The following example of the Java configuration registers and initializes the DispatcherServlet, which is auto-detected by the Servlet container.

public class MyWebApplicationInitializer implements WebApplicationInitializer {
@Override
public void onStartup(ServletContext servletContext) {
// Load Spring web application configuration
AnnotationConfigWebApplicationContext context = new AnnotationConfigWebApplicationContext();
context.register(AppConfig.class);
// Create and register the DispatcherServlet
DispatcherServlet servlet = new DispatcherServlet(context);
ServletRegistration.Dynamic registration = servletContext.addServlet("app", servlet);
registration.setLoadOnStartup(1);
registration.addMapping("/app/*");
}
}

What is @Controller annotation in spring?

The @Controller annotation is a Spring stereotype annotation that indicates that a class serves as a web controller. It is primarily used in Spring MVC applications to mark classes as handlers for HTTP requests. When a class is annotated with @Controller, it can be scanned by the Spring container to identify its methods as potential handlers for specific HTTP requests.

Spring MVC provides an annotation-based programming model where @Controller and @RestController components use annotations to express request mappings, request input, exception handling, and more. Annotated controllers have flexible method signatures and do not have to extend base classes nor implement specific interfaces. The following example shows a controller defined by annotations:

e.g.

@Controller
public class HelloController {
@GetMapping("/hello")
public String handle(Model model) {
model.addAttribute("message", "Hello World!");
return "index";
}
}

How Controller map appropriate methods to incoming requests?

You can use the @RequestMapping annotation to map requests to controller methods.

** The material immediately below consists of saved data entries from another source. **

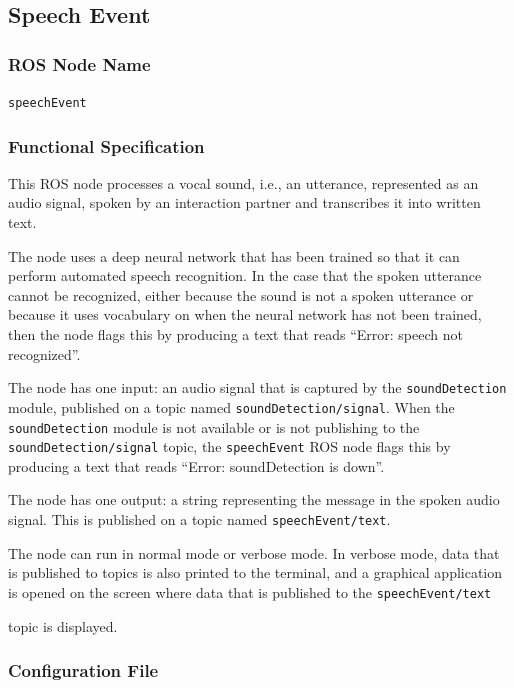 \documentclass{CSSRforAfrica}
\begin{document}
{{\newpage

\subsection{Speech Event }

\subsubsection*{ROS Node Name}
 {\small \verb+speechEvent+}   

\subsubsection*{Functional Specification}
This ROS node processes a vocal sound, i.e., an utterance, represented as an audio signal, spoken by an interaction partner and transcribes it into written text.

The node uses a deep neural network that has been trained so that it can perform automated speech recognition.  In the case that the spoken utterance cannot be recognized, either because the sound is not a spoken utterance or because it uses vocabulary on when the neural network has not been trained, then the node flags this by producing a text that reads ``Error: speech not recognized''.  
 
The node has one input: an audio signal that is captured by the  {\small \verb+soundDetection+} module, published on a  topic named  {\small \verb+soundDetection/signal+}. When the {\small \verb+soundDetection+} module is not available or is not publishing  to the  {\small \verb+soundDetection/signal+} topic, the  {\small \verb+speechEvent+} ROS node flags this by producing a text that reads ``Error: soundDetection is down''.
 
The node has one output: a string representing the message in the spoken audio signal. This is published on a  topic named  {\small \verb+speechEvent/text+}.

The node can run in normal mode or verbose mode. In verbose mode, data that is published to topics is also printed to the terminal, and a graphical application is opened on the screen where data that is published to the  \verb+speechEvent/text+} topic is displayed.

\subsubsection*{Configuration File}

}
\end{document}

It has various attributes to match by URL, HTTP method, request parameters, headers, and media types. You can use it at the class level to express shared mappings or at the method level to narrow down to a specific endpoint mapping.Request Mapping Process:

There are also HTTP method-specific shortcut variants of @RequestMapping:

@GetMapping

@PostMapping

@PutMapping

@DeleteMapping

@PatchMapping

Request Reception: The DispatcherServlet receives an incoming HTTP request containing the request URI, HTTP method (GET, POST, PUT, DELETE, etc.), and request parameters.

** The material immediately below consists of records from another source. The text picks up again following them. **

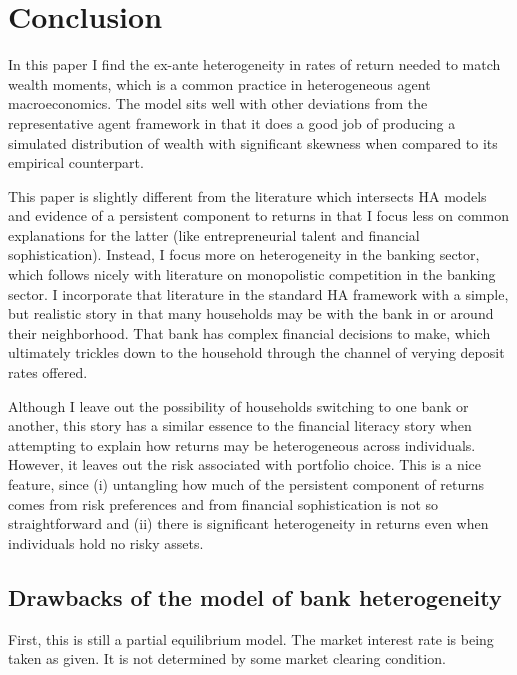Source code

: \onlyinsubfile{\setcounter{section}{5}}
\section{Conclusion}
\notinsubfile{\label{sec:Conclusion}}

\par In this paper I find the ex-ante heterogeneity in rates of return needed to match wealth moments, which is a common practice in heterogeneous agent macroeconomics. The model sits well with other deviations from the representative agent framework in that it does a good job of producing a simulated distribution of wealth with significant skewness when compared to its empirical counterpart.

\par This paper is slightly different from the literature which intersects HA models and evidence of a persistent component to returns in that I focus less on common explanations for the latter (like entrepreneurial talent and financial sophistication). Instead, I focus more on heterogeneity in the banking sector, which follows nicely with literature on monopolistic competition in the banking sector. I incorporate that literature in the standard HA framework with a simple, but realistic story in that many households may be  with the bank in or around their neighborhood. That bank has complex financial decisions to make, which ultimately trickles down to the household through the channel of verying deposit rates offered.

\par Although I leave out the possibility of households switching to one bank or another, this story has a similar essence to the financial literacy story when attempting to explain how returns may be heterogeneous across individuals. However, it leaves out the risk associated with portfolio choice. This is a nice feature, since (i) untangling how much of the persistent component of returns comes from risk preferences and from financial sophistication is not so straightforward and (ii) there is significant heterogeneity in returns even when individuals hold no risky assets.

\subsection{Drawbacks of the model of bank heterogeneity}

\par First, this is still a partial equilibrium model. The market interest rate is being taken as given. It is not determined by some market clearing condition.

Mapping Lookup: The DispatcherServlet utilizes a HandlerMapping component to lookup the appropriate handler method for the received request. The HandlerMapping maintains a registry of mappings between request patterns and handler methods.

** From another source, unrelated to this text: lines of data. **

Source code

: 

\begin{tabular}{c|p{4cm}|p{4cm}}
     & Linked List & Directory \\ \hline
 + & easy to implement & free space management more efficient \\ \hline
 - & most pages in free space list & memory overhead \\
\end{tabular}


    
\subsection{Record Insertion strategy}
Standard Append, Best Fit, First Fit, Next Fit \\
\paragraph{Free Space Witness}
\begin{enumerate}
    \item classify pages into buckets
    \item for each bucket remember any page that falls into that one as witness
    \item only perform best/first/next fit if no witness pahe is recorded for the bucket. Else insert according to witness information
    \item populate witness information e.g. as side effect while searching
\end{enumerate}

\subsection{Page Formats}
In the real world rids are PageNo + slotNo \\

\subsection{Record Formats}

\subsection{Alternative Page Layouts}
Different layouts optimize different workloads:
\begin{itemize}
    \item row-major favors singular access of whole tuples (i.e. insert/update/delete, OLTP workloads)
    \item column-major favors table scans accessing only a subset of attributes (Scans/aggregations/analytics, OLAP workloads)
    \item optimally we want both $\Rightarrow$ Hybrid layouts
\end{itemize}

Pattern Matching: The HandlerMapping compares the request URI and HTTP method against the registered request patterns. It uses pattern matching rules to identify the most specific matching pattern.

Handler Method Identification: Once the matching pattern is identified, the HandlerMapping retrieves the corresponding handler method from its registry. This handler method is the one responsible for handling the incoming request.

Method Invocation: The DispatcherServlet invokes the identified handler method, passing the request object as an argument. The handler method processes the request’s logic and generates an appropriate response.

Response Handling: After the handler method completes its execution, the DispatcherServlet receives the generated response object. It prepares the response by setting appropriate headers and content, and sends the response back to the client.

This is the sample program,

@RestController
@RequestMapping("/persons")
class PersonController {
@GetMapping("/{id}")
public Person getPerson(@PathVariable Long id) {
// …
}
@PostMapping
@ResponseStatus(HttpStatus.CREATED)
public void add(@RequestBody Person person) {
// …
}
}

What is the difference between @Controller and @RestController in Spring MVC?

@Controller:

Designates a class as a controller for traditional MVC applications.

Methods typically return a view name (String), which is resolved by a view resolver to render a view (e.g., an HTML page).

Can also return void, indicating that the view name is the same as the request path.

Can use @ResponseBody on individual methods to return data directly (e.g., JSON), but this isn’t the default behavior.

@RestController:

Specialized controller for building RESTful web services.

Implicitly applies @ResponseBody to all handler methods, so they return data directly in the response body, typically in JSON or XML format.

No need for view resolution or manual settings for returning data.

Simplifies the development of REST APIs.

When to Use Each:

Use @Controller for traditional web applications that focus on rendering views and returning HTML content.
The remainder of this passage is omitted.